Just starting out and have a question? If it is not in the man pages or the how-to's this is the place!

Notices


Reply
  Search this Thread
Old 07-23-2010, 09:33 AM   #16
colucix
LQ Guru
 
Registered: Sep 2003
Location: Bologna
Distribution: CentOS 6.5 OpenSuSE 12.3
Posts: 10,509

Rep: Reputation: 1983Reputation: 1983Reputation: 1983Reputation: 1983Reputation: 1983Reputation: 1983Reputation: 1983Reputation: 1983Reputation: 1983Reputation: 1983Reputation: 1983

Quote:
Originally Posted by hsp40oz View Post
this returned 5795 lines which is kind of strange being its a few hundred more than contained in the HQNlist
You sure there aren't duplicate titles in HQNlist?
 
Old 07-23-2010, 09:33 AM   #17
GrapefruiTgirl
LQ Guru
 
Registered: Dec 2006
Location: underground
Distribution: Slackware64
Posts: 7,594

Rep: Reputation: 555Reputation: 555Reputation: 555Reputation: 555Reputation: 555Reputation: 555
Is it possible that there are duplicates in one or both of the files?
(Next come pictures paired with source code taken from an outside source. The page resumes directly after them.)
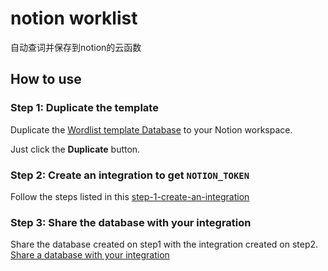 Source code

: # notion worklist

自动查词并保存到notion的云函数

## How to use

### Step 1: Duplicate the template

Duplicate the [Wordlist template Database](https://yrpang.notion.site/b3e8405329cd4db78ce0ebe45a67b9eb?v=03f2c168255b41379b7faf5525f02622) to your Notion workspace.

Just click the **Duplicate** button.

### Step 2: Create an integration to get `NOTION_TOKEN`

Follow the steps listed in this [step-1-create-an-integration](https://developers.notion.com/docs#step-1-create-an-integration)

### Step 3: Share the database with your integration

Share the database created on step1 with the integration created on step2. [Share a database with your integration](https://developers.notion.com/docs#step-2-share-a-database-with-your-integration)
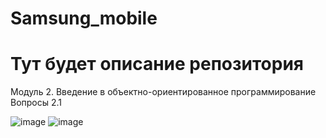 # Samsung_mobile


# Тут будет описание репозитория
















Модуль 2. Введение в объектно-ориентированное программирование
Вопросы 2.1

![image](https://github.com/IT-Schnitzel/Samsung_mobile/assets/141484648/b2ec744a-a5f0-4e6f-af89-ad688bb95d10)
![image](https://github.com/IT-Schnitzel/Samsung_mobile/assets/141484648/eab8b420-25b9-4ef8-a6db-a8a8bf8d384c)
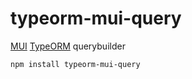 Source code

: # typeorm-mui-query

[MUI](https://mui.com/) [TypeORM](https://typeorm.io/) querybuilder

    npm install typeorm-mui-query
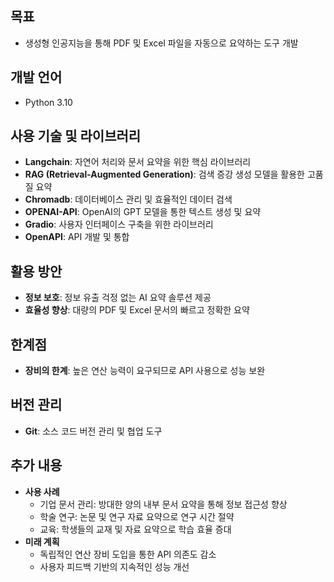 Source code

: ## 목표

- 생성형 인공지능을 통해 PDF 및 Excel 파일을 자동으로 요약하는 도구 개발

## 개발 언어

- Python 3.10

## 사용 기술 및 라이브러리

- **Langchain**: 자연어 처리와 문서 요약을 위한 핵심 라이브러리
- **RAG (Retrieval-Augmented Generation)**: 검색 증강 생성 모델을 활용한 고품질 요약
- **Chromadb**: 데이터베이스 관리 및 효율적인 데이터 검색
- **OPENAI-API**: OpenAI의 GPT 모델을 통한 텍스트 생성 및 요약
- **Gradio**: 사용자 인터페이스 구축을 위한 라이브러리
- **OpenAPI**: API 개발 및 통합

## 활용 방안

- **정보 보호**: 정보 유출 걱정 없는 AI 요약 솔루션 제공
- **효율성 향상**: 대량의 PDF 및 Excel 문서의 빠르고 정확한 요약

## 한계점

- **장비의 한계**: 높은 연산 능력이 요구되므로 API 사용으로 성능 보완

## 버전 관리

- **Git**: 소스 코드 버전 관리 및 협업 도구

## 추가 내용

- **사용 사례**
    - 기업 문서 관리: 방대한 양의 내부 문서 요약을 통해 정보 접근성 향상
    - 학술 연구: 논문 및 연구 자료 요약으로 연구 시간 절약
    - 교육: 학생들의 교재 및 자료 요약으로 학습 효율 증대
- **미래 계획**
    - 독립적인 연산 장비 도입을 통한 API 의존도 감소
    - 사용자 피드백 기반의 지속적인 성능 개선
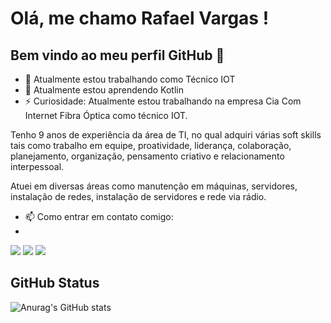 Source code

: # Olá, me chamo Rafael Vargas ! 
## Bem vindo ao meu perfil GitHub 👋

- 🔭 Atualmente estou trabalhando como Técnico IOT
- 🌱 Atualmente estou aprendendo Kotlin
- ⚡ Curiosidade: Atualmente estou trabalhando na empresa Cia Com Internet Fibra Óptica como técnico IOT.


Tenho 9 anos de experiência da área de TI, no qual adquiri várias soft skills tais como trabalho em equipe, 
proatividade, liderança, colaboração, planejamento, organização, pensamento criativo e relacionamento interpessoal.

Atuei em diversas áreas como manutenção em máquinas, servidores, instalação de redes, instalação de servidores e rede via rádio.
-  📫 Como entrar em contato comigo: 
- <div>
<a href="https://www.instagram.com/rafaelgvargas_/" target="_blank"><img src="https://img.shields.io/badge/-Instagram-%23E4405F?style=for-the-badge&logo=instagram&logoColor=white" target="_blank"></a>
<a href = "mailto:rafaelgoncalvesvargas@gmail.com"><img src="https://img.shields.io/badge/Gmail-D14836?style=for-the-badge&logo=gmail&logoColor=white" target="_blank"></a>
<a href="https://www.linkedin.com/in/rafael-vargas-642b07195/" target="_blank"><img src="https://img.shields.io/badge/-LinkedIn-%230077B5?style=for-the-badge&logo=linkedin&logoColor=white" target="_blank"></a>   
</div>

## GitHub Status
![Anurag's GitHub stats](https://github-readme-stats.vercel.app/api?username=rafaelgvargas&theme=dark&show_icons=true) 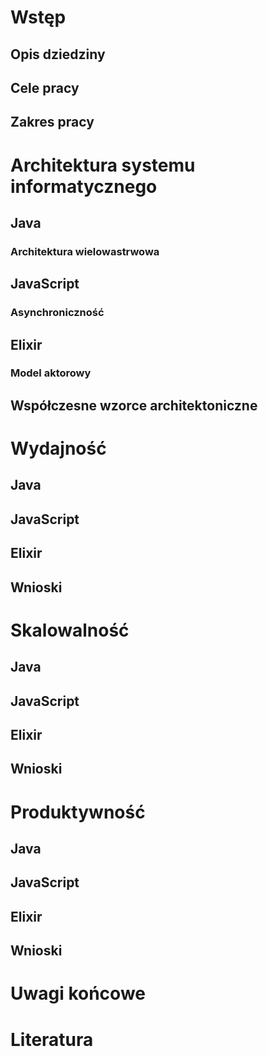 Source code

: # Wstęp

## Opis dziedziny

## Cele pracy

## Zakres pracy

# Architektura systemu informatycznego

## Java

### Architektura wielowastrwowa

## JavaScript

### Asynchroniczność

## Elixir

### Model aktorowy

## Współczesne wzorce architektoniczne

# Wydajność

## Java

## JavaScript

## Elixir

## Wnioski

# Skalowalność

## Java

## JavaScript

## Elixir

## Wnioski

# Produktywność

## Java

## JavaScript

## Elixir

## Wnioski

# Uwagi końcowe

# Literatura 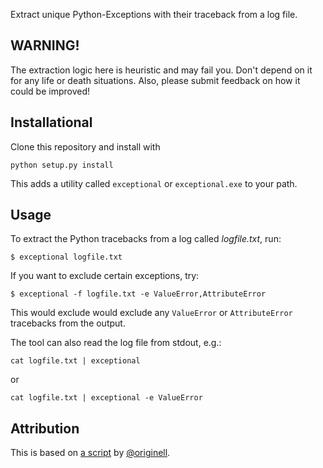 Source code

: Extract unique Python-Exceptions with their traceback from a log file.

## WARNING!

The extraction logic here is heuristic and may fail you. Don't depend on it for any life or death situations. Also, please submit feedback on how it could be improved!

## Installational

 Clone this repository and install with

    python setup.py install

This adds a utility called `exceptional` or `exceptional.exe` to your path.

## Usage

To extract the Python tracebacks from a log called _logfile.txt_, run:

    $ exceptional logfile.txt

If you want to exclude certain exceptions, try:

    $ exceptional -f logfile.txt -e ValueError,AttributeError

This would exclude would exclude any ``ValueError`` or ``AttributeError`` tracebacks from the output.

The tool can also read the log file from stdout, e.g.:

    cat logfile.txt | exceptional

or

    cat logfile.txt | exceptional -e ValueError

## Attribution

This is based on [a script](https://gist.github.com/originell/1923003) by [@originell](https://github.com/originell). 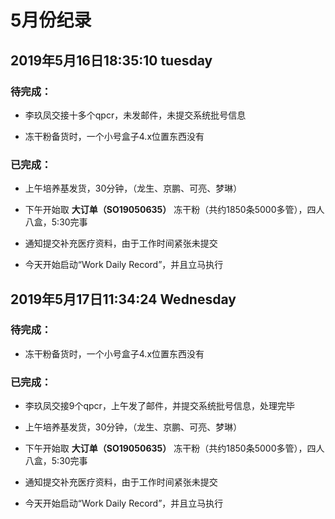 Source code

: # 5月份纪录

## 2019年5月16日18:35:10 tuesday

### 待完成：

- 李玖凤交接十多个qpcr，未发邮件，未提交系统批号信息

- 冻干粉备货时，一个小号盒子4.x位置东西没有

### 已完成：

- 上午培养基发货，30分钟，（龙生、京鹏、可亮、梦琳）

- 下午开始取 **大订单（SO19050635）** 冻干粉（共约1850条5000多管），四人八盒，5:30完事

- 通知提交补充医疗资料，由于工作时间紧张未提交

- 今天开始启动“Work Daily Record”，并且立马执行


## 2019年5月17日11:34:24 Wednesday

### 待完成：


- 冻干粉备货时，一个小号盒子4.x位置东西没有

### 已完成：

- 李玖凤交接9个qpcr，上午发了邮件，并提交系统批号信息，处理完毕


- 上午培养基发货，30分钟，（龙生、京鹏、可亮、梦琳）

- 下午开始取 **大订单（SO19050635）** 冻干粉（共约1850条5000多管），四人八盒，5:30完事

- 通知提交补充医疗资料，由于工作时间紧张未提交

- 今天开始启动“Work Daily Record”，并且立马执行
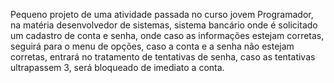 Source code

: Pequeno projeto de uma atividade passada no curso jovem Programador, na matéria desenvolvedor de sistemas, sistema bancário onde é solicitado um cadastro de conta e senha, onde caso as informações estejam corretas, seguirá para o menu de opções, caso a conta e a senha não estejam corretas,
entrará no tratamento de tentativas de senha, caso as tentativas ultrapassem 3, será bloqueado de imediato a conta.  
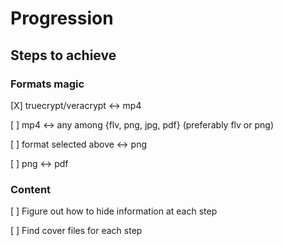 # Progression


## Steps to achieve

### Formats magic

[X] truecrypt/veracrypt <-> mp4

[ ] mp4 <-> any among {flv, png, jpg, pdf} (preferably flv or png)

[ ] format selected above <-> png

[ ] png <-> pdf

### Content

[ ] Figure out how to hide information at each step

[ ] Find cover files for each step
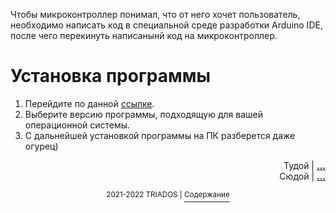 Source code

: Чтобы микроконтроллер понимал, что от него хочет пользователь, необходимо написать код в специальной среде разработки Arduino IDE, после чего перекинуть написанынй код на микроконтроллер. 
# Установка программы
1. Перейдите по данной [ссылке](https://www.arduino.cc/en/software). 
2. Выберите версию программы, подходящую для вашей операционной системы. 
3. С дальнейшей установкой программы на ПК разберется даже огурец)

<p align="right">Тудой | <b><a href="...">...</a></b>
<br/>
Сюдой | <b><a href="...">...</a></b></p>
<p align="center"><sup>2021-2022 TRIADOS | </sup><a href="../README.md#содержание"><sup>Содержание</sup></a></p>
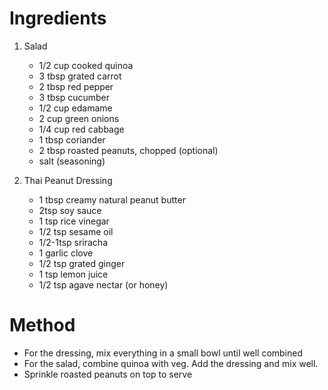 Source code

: # Ingredients

1.  Salad

    -   1/2 cup cooked quinoa
    -   3 tbsp grated carrot
    -   2 tbsp red pepper
    -   3 tbsp cucumber
    -   1/2 cup edamame
    -   2 cup green onions
    -   1/4 cup red cabbage
    -   1 tbsp coriander
    -   2 tbsp roasted peanuts, chopped (optional)
    -   salt (seasoning)

2.  Thai Peanut Dressing

    -   1 tbsp creamy natural peanut butter
    -   2tsp soy sauce
    -   1 tsp rice vinegar
    -   1/2 tsp sesame oil
    -   1/2-1tsp sriracha
    -   1 garlic clove
    -   1/2 tsp grated ginger
    -   1 tsp lemon juice
    -   1/2 tsp agave nectar (or honey)

# Method

-   For the dressing, mix everything in a small bowl until well combined
-   For the salad, combine quinoa with veg. Add the dressing and mix well.
-   Sprinkle roasted peanuts on top to serve

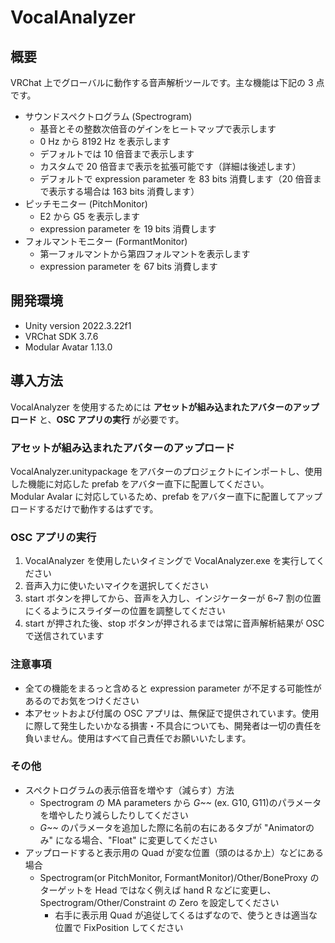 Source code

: # VocalAnalyzer

## 概要

VRChat 上でグローバルに動作する音声解析ツールです。主な機能は下記の 3 点です。

- サウンドスペクトログラム (Spectrogram)
  - 基音とその整数次倍音のゲインをヒートマップで表示します
  - 0 Hz から 8192 Hz を表示します
  - デフォルトでは 10 倍音まで表示します
  - カスタムで 20 倍音まで表示を拡張可能です（詳細は後述します）
  - デフォルトで expression parameter を 83 bits 消費します（20 倍音まで表示する場合は 163 bits 消費します）
- ピッチモニター (PitchMonitor)
  - E2 から G5 を表示します
  - expression parameter を 19 bits 消費します
- フォルマントモニター (FormantMonitor)
  - 第一フォルマントから第四フォルマントを表示します
  - expression parameter を 67 bits 消費します

## 開発環境

- Unity version 2022.3.22f1
- VRChat SDK 3.7.6
- Modular Avatar 1.13.0

## 導入方法

VocalAnalyzer を使用するためには **アセットが組み込まれたアバターのアップロード** と、**OSC アプリの実行** が必要です。

### アセットが組み込まれたアバターのアップロード

VocalAnalyzer.unitypackage をアバターのプロジェクトにインポートし、使用した機能に対応した prefab をアバター直下に配置してください。  
Modular Avalar に対応しているため、prefab をアバター直下に配置してアップロードするだけで動作するはずです。

### OSC アプリの実行

1. VocalAnalyzer を使用したいタイミングで VocalAnalyzer.exe を実行してください
2. 音声入力に使いたいマイクを選択してください
3. start ボタンを押してから、音声を入力し、インジケーターが 6~7 割の位置にくるようにスライダーの位置を調整してください
4. start が押された後、stop ボタンが押されるまでは常に音声解析結果が OSC で送信されています

### 注意事項

- 全ての機能をまるっと含めると expression parameter が不足する可能性があるのでお気をつけください
- 本アセットおよび付属の OSC アプリは、無保証で提供されています。使用に際して発生したいかなる損害・不具合についても、開発者は一切の責任を負いません。使用はすべて自己責任でお願いいたします。

### その他

- スペクトログラムの表示倍音を増やす（減らす）方法
  - Spectrogram の MA parameters から *G~~* (ex. G10, G11)のパラメータを増やしたり減らしたりしてください
  - *G~~* のパラメータを追加した際に名前の右にあるタブが "Animatorのみ" になる場合、"Float" に変更してください
- アップロードすると表示用の Quad が変な位置（頭のはるか上）などにある場合
  - Spectrogram(or PitchMonitor, FormantMonitor)/Other/BoneProxy のターゲットを Head ではなく例えば hand R などに変更し、Spectrogram/Other/Constraint の Zero を設定してください
    - 右手に表示用 Quad が追従してくるはずなので、使うときは適当な位置で FixPosition してください
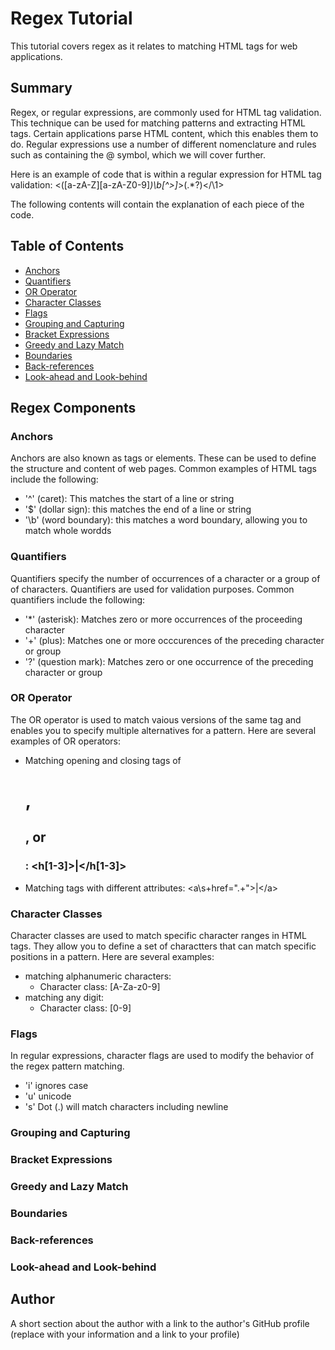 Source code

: # Regex Tutorial

This tutorial covers regex as it relates to matching HTML tags for web applications. 

## Summary

Regex, or regular expressions, are commonly used for HTML tag validation. This technique can be used for matching patterns and extracting HTML tags. Certain applications parse HTML content, which this enables them to do. Regular expressions use a number of different nomenclature and rules such as containing the @ symbol, which we will cover further.

Here is an example of code that is within a regular expression for HTML tag validation: 
<([a-zA-Z][a-zA-Z0-9]*)\b[^>]*>(.*?)<\/\1>

The following contents will contain the explanation of each piece of the code. 

## Table of Contents

- [Anchors](#anchors)
- [Quantifiers](#quantifiers)
- [OR Operator](#or-operator)
- [Character Classes](#character-classes)
- [Flags](#flags)
- [Grouping and Capturing](#grouping-and-capturing)
- [Bracket Expressions](#bracket-expressions)
- [Greedy and Lazy Match](#greedy-and-lazy-match)
- [Boundaries](#boundaries)
- [Back-references](#back-references)
- [Look-ahead and Look-behind](#look-ahead-and-look-behind)

## Regex Components

### Anchors
Anchors are also known as tags or elements. These can be used to define the structure and content of web pages. Common examples of HTML tags include the following: 

- '^' (caret): This matches the start of a line or string
- '$' (dollar sign): this matches the end of a line or string
- '\b' (word boundary): this matches a word boundary, allowing you to match whole wordds

### Quantifiers
Quantifiers specify the number of occurrences of a character or a group of of characters. Quantifiers are used for validation purposes. Common quantifiers include the following:
- '*' (asterisk): Matches zero or more occurrences of the proceeding character
- '+' (plus): Matches one or more occcurences of the preceding character or group
- '?' (question mark): Matches zero or one occurrence of the preceding character or group

### OR Operator
The OR operator is used to match vaious versions of the same tag and enables you to specify multiple alternatives for a pattern. Here are several examples of OR operators:
- Matching opening and closing tags of <h1>, <h2>, or <h3>: <h[1-3]>|<\/h[1-3]>
- Matching <a> tags with different attributes: <a\s+href=".+">|<\/a>

### Character Classes
Character classes are used to match specific character ranges in HTML tags. They allow you to define a set of charactters that can match specific positions in a pattern. Here are several examples: 
- matching alphanumeric characters:
    - Character class: [A-Za-z0-9]
- matching any digit:
    - Character class: [0-9]

### Flags
In regular expressions, character flags are used to modify the behavior of the regex pattern matching.
- 'i' ignores case
- 'u' unicode
- 's' Dot (.) will match characters including newline

### Grouping and Capturing

### Bracket Expressions

### Greedy and Lazy Match

### Boundaries

### Back-references

### Look-ahead and Look-behind

## Author

A short section about the author with a link to the author's GitHub profile (replace with your information and a link to your profile)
How many lines are in each file exactly?

Code:
cat file | wc -l
Plus, for example, let's say a title in file #1 is "The Road", but there is also a title like "The Road Home". The search for the 1st title will also get a false positive when it encounters the second title.
 
Old 07-23-2010, 09:35 AM   #18
GrapefruiTgirl
LQ Guru
 
Registered: Dec 2006
Location: underground
Distribution: Slackware64
Posts: 7,594

Rep: Reputation: 555Reputation: 555Reputation: 555Reputation: 555Reputation: 555Reputation: 555
@ colucix - a few days ago, myself and a couple others found similar weirdness, and it may have been due to different versions of `grep` but I cannot recall exactly..
 
Old 07-23-2010, 09:35 AM   #19
hsp40oz
LQ Newbie
 
Registered: Jul 2010
Posts: 9

Original Poster
Rep: Reputation: 0
would using a sed command to get rid of all possible unwanted characters and spaces in both files make it easier?
 
Old 07-23-2010, 09:40 AM   #20
hsp40oz
LQ Newbie
 
Registered: Jul 2010
Posts: 9

Original Poster
Rep: Reputation: 0
Quote:
Originally Posted by GrapefruiTgirl View Post
Is it possible that there are duplicates in one or both of the files? How many lines are in each file exactly?

Code:
cat file | wc -l
Plus, for example, let's say a title in file #1 is "The Road", but there is also a title like "The Road Home". The search for the 1st title will also get a false positive when it encounters the second title.
$ cat Backlist | wc -l
855
$ cat HQNlist | wc -l
5345
 
Old 07-23-2010, 09:49 AM   #21
GrapefruiTgirl
LQ Guru
 
Registered: Dec 2006
Location: underground
Distribution: Slackware64
Posts: 7,594

Rep: Reputation: 555Reputation: 555Reputation: 555Reputation: 555Reputation: 555Reputation: 555
Quote:
Originally Posted by hsp40oz View Post
would using a sed command to get rid of all possible unwanted characters and spaces in both files make it easier?
My opinion? No. It shouldn't be necessary. When a string variable is quoted, all its characters *should* be made integral to the string as a whole.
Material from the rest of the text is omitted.